About this task: Please retype the entries below exactly, only from their first line through the line containing "Os detectores são", leaving every picture out.

# # #

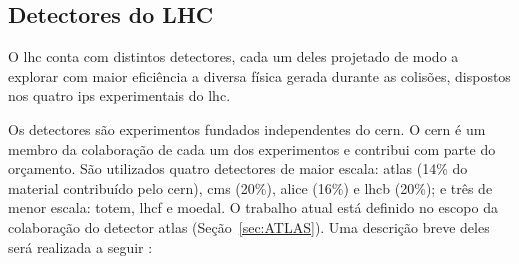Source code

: \subsection{Detectores do LHC}
\label{ssec:lhc_detectores}

O \gls{lhc} conta com distintos detectores, 
cada um deles projetado de modo a explorar com maior eficiência 
a diversa física gerada durante as colisões, dispostos nos quatro \glspl{ip}
experimentais do \gls{lhc}.


Os detectores são experimentos fundados independentes do \gls{cern}. O
\gls{cern} é um membro da colaboração de cada um dos experimentos e contribui com parte do
orçamento. São utilizados quatro detectores de maior
escala: \acrshort{atlas} (14\% do material contribuído pelo \gls{cern}),
\acrshort{cms} (20\%), \acrshort{alice} (16\%) e \acrshort{lhcb} (20\%); e três de menor escala:
\acrshort{totem}, \acrshort{lhcf} e \acrshort{moedal}. O trabalho atual está definido no
escopo da colaboração do detector \acrshort{atlas} (Seção~\ref{sec:ATLAS}). 
Uma descrição breve deles será realizada a seguir
\cite{lecture_slides_1,lecture_slides_2,closerLook}: 

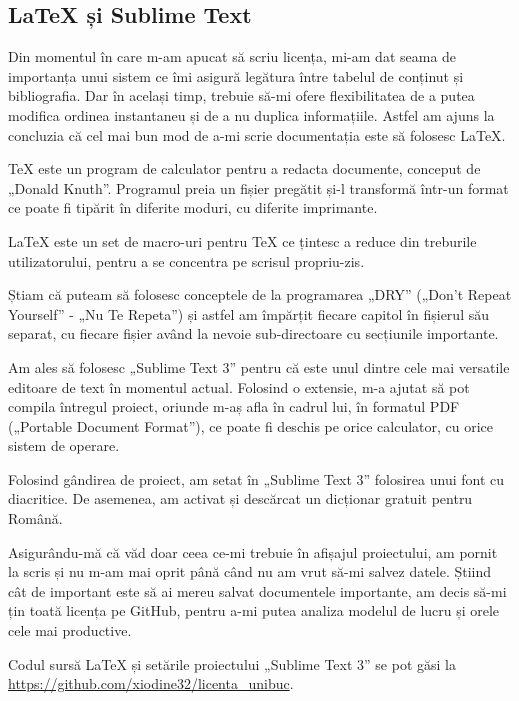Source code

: 	\subsection{LaTeX și Sublime Text}

	Din momentul în care m-am apucat să scriu licența, mi-am dat seama de importanța unui sistem ce îmi asigură legătura între tabelul de conținut și bibliografia.
	Dar în același timp, trebuie să-mi ofere flexibilitatea de a putea modifica ordinea instantaneu și de a nu duplica informațiile.
	Astfel am ajuns la concluzia că cel mai bun mod de a-mi scrie documentația este să folosesc \LaTeX.

	TeX este un program de calculator pentru a redacta documente, conceput de „Donald Knuth”.
	Programul preia un fișier pregătit și-l transformă într-un format ce poate fi tipărit în diferite moduri, cu diferite imprimante.

	LaTeX este un set de macro-uri pentru TeX ce țintesc a reduce din treburile utilizatorului, pentru a se concentra pe scrisul propriu-zis. \cite{latex}

	Știam că puteam să folosesc conceptele de la programarea „DRY” („Don't Repeat Yourself” - „Nu Te Repeta”) și astfel am împărțit fiecare capitol în fișierul său separat, cu fiecare fișier având la nevoie sub-directoare cu secțiunile importante.

	Am ales să folosesc „Sublime Text 3” pentru că este unul dintre cele mai versatile editoare de text în momentul actual.
	Folosind o extensie, m-a  ajutat să pot compila întregul proiect, oriunde m-aș afla în cadrul lui, în formatul PDF („Portable Document Format”), ce poate fi deschis pe orice calculator, cu orice sistem de operare.

	Folosind gândirea de proiect, am setat în „Sublime Text 3” folosirea unui font cu diacritice. De asemenea, am activat și descărcat un dicționar gratuit pentru Română.

	Asigurându-mă că văd doar ceea ce-mi trebuie în afișajul proiectului, am pornit la scris și nu m-am mai oprit până când nu am vrut să-mi salvez datele.
	Știind cât de important este să ai mereu salvat documentele importante, am decis să-mi țin toată licența pe GitHub, pentru a-mi putea analiza modelul de lucru și orele cele mai productive.

	Codul sursă \LaTeX \hspace{1pt} și setările proiectului „Sublime Text 3” se pot găsi la \url{https://github.com/xiodine32/licenta_unibuc}.
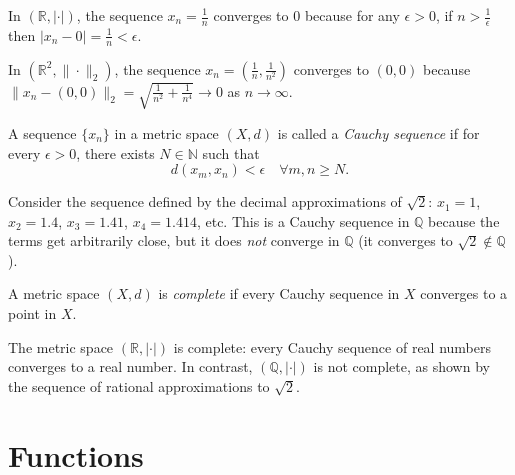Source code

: \begin{example}
In $(\mathbb{R}, |\cdot|)$, the sequence $x_n = \frac{1}{n}$ converges to $0$ because for any $\epsilon > 0$, if $n > \frac{1}{\epsilon}$ then $|x_n - 0| = \frac{1}{n} < \epsilon$.
\end{example}

\begin{example}
In $(\mathbb{R}^2, \|\cdot\|_2)$, the sequence $x_n = \left(\frac{1}{n}, \frac{1}{n^2}\right)$ converges to $(0,0)$ because $\|x_n - (0,0)\|_2 = \sqrt{\frac{1}{n^2} + \frac{1}{n^4}} \to 0$ as $n \to \infty$.
\end{example}

\begin{definition}
A sequence $\{x_n\}$ in a metric space $(X,d)$ is called a \emph{Cauchy sequence} if for every $\epsilon > 0$, there exists $N \in \mathbb{N}$ such that
\begin{equation}
d(x_m, x_n) < \epsilon \quad \forall m,n \geq N.
\end{equation}
\end{definition}

\begin{example}
Consider the sequence defined by the decimal approximations of $\sqrt{2}$: $x_1 = 1$, $x_2 = 1.4$, $x_3 = 1.41$, $x_4 = 1.414$, etc.  
This is a Cauchy sequence in $\mathbb{Q}$ because the terms get arbitrarily close, but it does \emph{not} converge in $\mathbb{Q}$ (it converges to $\sqrt{2} \notin \mathbb{Q}$).
\end{example}

\begin{definition}
A metric space $(X,d)$ is \emph{complete} if every Cauchy sequence in $X$ converges to a point in $X$.
\end{definition}

\begin{example}
The metric space $(\mathbb{R}, |\cdot|)$ is complete: every Cauchy sequence of real numbers converges to a real number.  
In contrast, $(\mathbb{Q}, |\cdot|)$ is not complete, as shown by the sequence of rational approximations to $\sqrt{2}$.
\end{example}

\section{Functions}

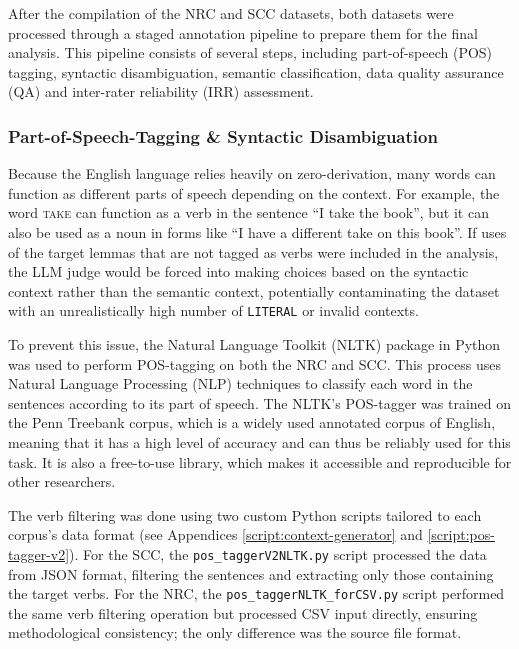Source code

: \documentclass[11pt,a4paper]{article}
\begin{document}
After the compilation of the NRC and SCC datasets, both datasets were processed through a staged annotation pipeline to prepare them for the final analysis. This pipeline consists of several steps, including part-of-speech (POS) tagging, syntactic disambiguation, semantic classification, data quality assurance (QA) and inter-rater reliability (IRR) assessment. 

\subsubsection{Part-of-Speech-Tagging \& Syntactic Disambiguation}\label{subsubsec:pos-tagging}

Because the English language relies heavily on zero-derivation, many words can function as different parts of speech depending on the context. For example, the word \textsc{take} can function as a verb in the sentence ``I take the book'', but it can also be used as a noun in forms like ``I have a different take on this book''. If uses of the target lemmas that are not tagged as verbs were included in the analysis, the LLM judge would be forced into making choices based on the syntactic context rather than the semantic context, potentially contaminating the dataset with an unrealistically high number of \texttt{LITERAL} or invalid contexts. 

To prevent this issue, the Natural Language Toolkit (NLTK) \parencite{birdKleinLoperNLP2009,loperBirdNLTK2002} package in Python was used to perform POS-tagging on both the NRC and SCC. This process uses Natural Language Processing (NLP) techniques to classify each word in the sentences according to its part of speech. The NLTK's POS-tagger was trained on the Penn Treebank corpus, which is a widely used annotated corpus of English, meaning that it has a high level of accuracy and can thus be reliably used for this task. It is also a free-to-use library, which makes it accessible and reproducible for other researchers. 

The verb filtering was done using two custom Python scripts tailored to each corpus's data format (see Appendices \ref{script:context-generator} and \ref{script:pos-tagger-v2}). For the SCC, the \texttt{pos\_taggerV2NLTK.py} script processed the data from JSON format, filtering the sentences and extracting only those containing the target verbs. For the NRC, the \texttt{pos\_taggerNLTK\_forCSV.py} script performed the same verb filtering operation but processed CSV input directly, ensuring methodological consistency; the only difference was the source file format.
\end{document}
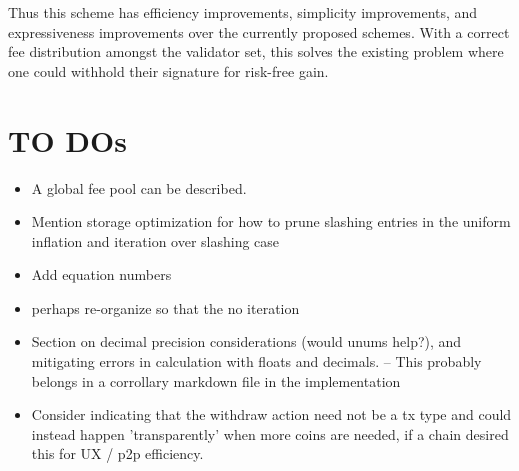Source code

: \documentclass[]{article}
\begin{document}
Thus this scheme has efficiency improvements, simplicity improvements, and expressiveness improvements over the currently proposed schemes. With a correct fee distribution amongst the validator set, this solves the existing problem where one could withhold their signature for risk-free gain.

\section{TO DOs}

\begin{itemize}
	\item A global fee pool can be described.
	\item Mention storage optimization for how to prune slashing entries in the uniform inflation and iteration over slashing case
	\item Add equation numbers
	\item perhaps re-organize so that the no iteration
 	\item Section on decimal precision considerations (would unums help?), and mitigating errors in calculation with floats and decimals. -- This probably belongs in a corrollary markdown file in the implementation
 	\item Consider indicating that the withdraw action need not be a tx type and could instead happen 'transparently' when more coins are needed, if a chain desired this for UX / p2p efficiency.
\end{itemize}
\end{document}
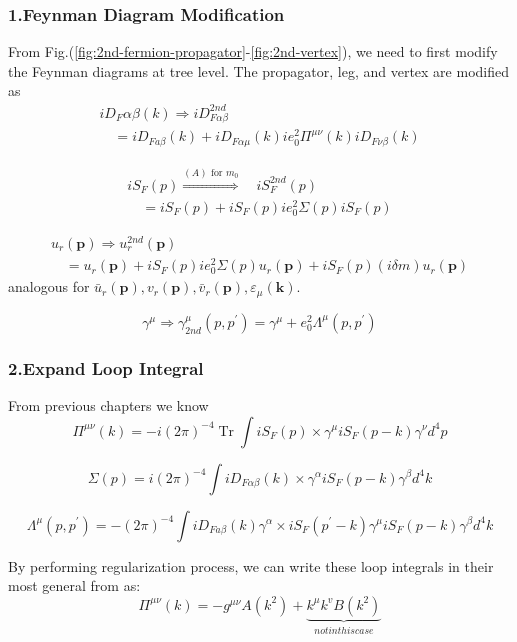 \subsubsection{1.Feynman Diagram Modification}
From Fig.(\ref{fig:2nd-fermion-propagator}-\ref{fig:2nd-vertex}), we need to first modify the Feynman diagrams at tree level. The propagator, leg, and vertex are modified as
$$\begin{array}{l}
i D_{F} \alpha \beta(k) \Rightarrow i D_{F \alpha \beta}^{2 n d} \\
\quad=i D_{F a \beta}(k)+i D_{F \alpha \mu}(k) i e_{0}^{2} \Pi^{\mu \nu}(k)iD_{F\nu\beta}(k)
\end{array}$$

$$\begin{array}{l}
i S_{F}(p) \stackrel{(A) \text { for } m_{0}}{\Rightarrow} \quad i S_{F}^{2 n d}(p) \\
\quad=i S_{F}(p)+i S_{F}(p) i e_{0}^{2} \Sigma(p) i S_{F}(p)
\end{array}$$

$$\begin{array}{l}
u_{r}(\mathbf{p}) \Rightarrow u_{r}^{2 n d}(\mathbf{p}) \\
\quad=u_{r}(\mathbf{p})+i S_{F}(p) i e_{0}^{2} \Sigma(p) u_{r}(\mathbf{p})+i S_{F}(p)(i\delta m)u_r(\mathbf{p})
\end{array}$$
analogous for $\bar{u}_{r}(\mathbf{p}), v_{r}(\mathbf{p}), \bar{v}_{r}(\mathbf{p}), \varepsilon_{\mu}(\mathbf{k})$.

$$\gamma^{\mu} \Rightarrow \gamma_{2 n d}^{\mu}\left(p, p^{\prime}\right)=\gamma^{\mu}+e_{0}^{2} \Lambda^{\mu}\left(p, p^{\prime}\right)$$

\subsubsection{2.Expand Loop Integral}
From previous chapters we know
$$
\Pi^{\mu\nu}(k)=-i(2 \pi)^{-4} \operatorname{Tr} \int i S_{F}(p) \times \gamma^{\mu} i S_{F}(p-k) \gamma^{\nu} d^{4} p
$$

$$\Sigma(p)=i(2 \pi)^{-4} \int i D_{F \alpha \beta}(k) \times\gamma^{\alpha} i S_{F}(p-k) \gamma^{\beta} d^{4} k$$

$$
\Lambda^{\mu}\left(p, p^{\prime}\right)=-(2 \pi)^{-4} \int i D_{F a \beta}(k) \gamma^{\alpha} \times i S_{F}\left(p^{\prime}-k\right) \gamma^{\mu} i S_{F}(p-k) \gamma^{\beta} d^{4} k
$$

By performing regularization process, we can write these loop integrals in their most general from as:
$$\Pi^{\mu\nu}(k)=-g^{\mu \nu} A\left(k^{2}\right)+\underbrace{k^{\mu} k^{v} B\left(k^{2}\right)}_{not in this case}$$


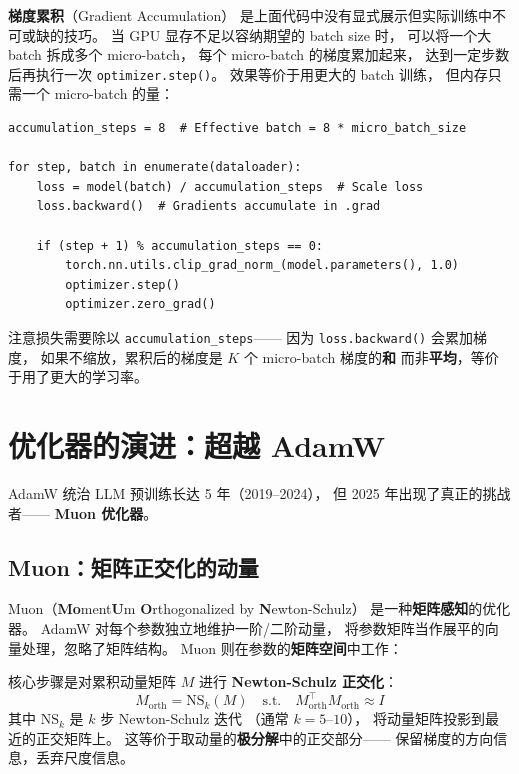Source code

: \textbf{梯度累积}（Gradient Accumulation）
是上面代码中没有显式展示但实际训练中不可或缺的技巧。
当 GPU 显存不足以容纳期望的 batch size 时，
可以将一个大 batch 拆成多个 micro-batch，
每个 micro-batch 的梯度累加起来，
达到一定步数后再执行一次 \texttt{optimizer.step()}。
效果等价于用更大的 batch 训练，
但内存只需一个 micro-batch 的量：

\begin{lstlisting}[caption={Gradient accumulation}]
accumulation_steps = 8  # Effective batch = 8 * micro_batch_size

for step, batch in enumerate(dataloader):
    loss = model(batch) / accumulation_steps  # Scale loss
    loss.backward()  # Gradients accumulate in .grad

    if (step + 1) % accumulation_steps == 0:
        torch.nn.utils.clip_grad_norm_(model.parameters(), 1.0)
        optimizer.step()
        optimizer.zero_grad()
\end{lstlisting}

注意损失需要除以 \texttt{accumulation\_steps}——
因为 \texttt{loss.backward()} 会累加梯度，
如果不缩放，累积后的梯度是 $K$ 个 micro-batch 梯度的\textbf{和}
而非\textbf{平均}，等价于用了更大的学习率。

\section{优化器的演进：超越 AdamW}
\label{sec:new-optimizers}

AdamW 统治 LLM 预训练长达 5 年（2019--2024），
但 2025 年出现了真正的挑战者——
\textbf{Muon 优化器}。

\subsection{Muon：矩阵正交化的动量}

Muon（\textbf{Mo}ment\textbf{U}m \textbf{O}rthogonalized
by \textbf{N}ewton-Schulz）%
是一种\textbf{矩阵感知}的优化器。
AdamW 对每个参数独立地维护一阶/二阶动量，
将参数矩阵当作展平的向量处理，忽略了矩阵结构。
Muon 则在参数的\textbf{矩阵空间}中工作：

核心步骤是对累积动量矩阵 $M$ 进行
\textbf{Newton-Schulz 正交化}：
\begin{equation}
  M_{\mathrm{orth}} = \mathrm{NS}_k(M)
  \quad \text{s.t.} \quad M_{\mathrm{orth}}^\top M_{\mathrm{orth}} \approx I
\end{equation}
其中 $\mathrm{NS}_k$ 是 $k$ 步 Newton-Schulz 迭代
（通常 $k = 5$--$10$），
将动量矩阵投影到最近的正交矩阵上。
这等价于取动量的\textbf{极分解}中的正交部分——
保留梯度的方向信息，丢弃尺度信息。

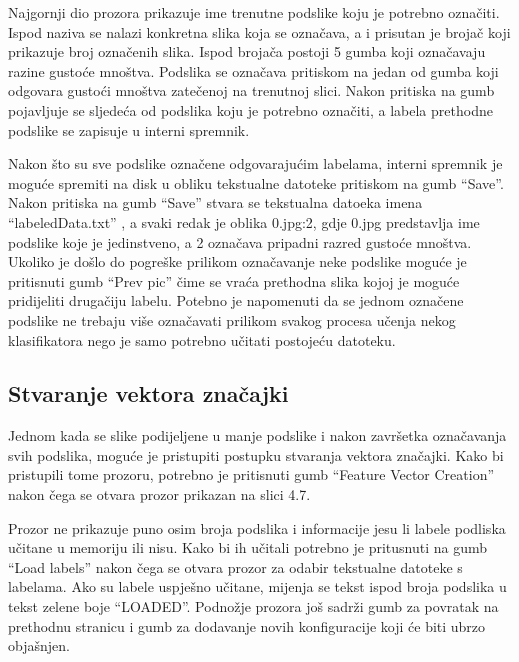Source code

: \documentclass[times, utf8, zavrsni]{fer}
\begin{document}
Najgornji dio prozora prikazuje ime trenutne podslike koju je potrebno označiti.
Ispod naziva se nalazi konkretna slika koja se označava, a i prisutan je brojač
koji prikazuje broj označenih slika. Ispod brojača postoji 5 gumba koji
označavaju razine gustoće mnoštva. Podslika se označava pritiskom na jedan
od gumba koji odgovara gustoći mnoštva zatečenoj na trenutnoj slici. Nakon pritiska
na gumb pojavljuje se sljedeća od podslika koju je potrebno označiti, a labela
prethodne podslike se zapisuje u interni spremnik. 

\bigbreak

Nakon što su sve podslike označene
odgovarajućim labelama, interni spremnik je moguće spremiti na disk u obliku 
tekstualne datoteke pritiskom na gumb \enquote{Save}. Nakon pritiska na gumb
\enquote{Save} stvara se tekstualna datoeka imena \enquote{labeledData.txt}
, a svaki redak je oblika 0.jpg:2, gdje 0.jpg predstavlja ime podslike koje 
je jedinstveno, a 2 označava pripadni razred gustoće mnoštva. Ukoliko je 
došlo do pogreške prilikom označavanje neke podslike moguće je pritisnuti
gumb \enquote{Prev pic} čime se vraća prethodna slika kojoj je moguće pridijeliti
drugačiju labelu. Potebno je napomenuti da se jednom označene podslike ne trebaju 
više označavati prilikom svakog procesa učenja nekog klasifikatora nego 
je samo potrebno učitati postojeću datoteku.

\subsection{Stvaranje vektora značajki}

Jednom kada se slike podijeljene u manje podslike i nakon završetka označavanja
svih podslika, moguće je pristupiti postupku stvaranja vektora značajki. 
Kako bi pristupili tome prozoru, potrebno je pritisnuti gumb \enquote{Feature Vector Creation} 
nakon čega se otvara prozor prikazan na slici 4.7.

Prozor ne prikazuje puno osim broja podslika i informacije jesu li labele
podliska učitane u memoriju ili nisu. Kako bi ih učitali potrebno je pritusnuti
na gumb \enquote{Load labels} nakon čega se otvara prozor za odabir tekstualne datoteke
s labelama. Ako su labele uspješno učitane, mijenja se tekst ispod broja
podslika u tekst zelene boje \enquote{LOADED}. Podnožje prozora još sadrži gumb
za povratak na prethodnu stranicu i gumb za dodavanje novih konfiguracije koji će biti
ubrzo objašnjen. 

\bigbreak
\end{document}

# # #

Exercise output:
Source code

: \subsection{Detectores do LHC}
\label{ssec:lhc_detectores}

O \gls{lhc} conta com distintos detectores, 
cada um deles projetado de modo a explorar com maior eficiência 
a diversa física gerada durante as colisões, dispostos nos quatro \glspl{ip}
experimentais do \gls{lhc}.


Os detectores são experimentos fundados independentes do \gls{cern}. O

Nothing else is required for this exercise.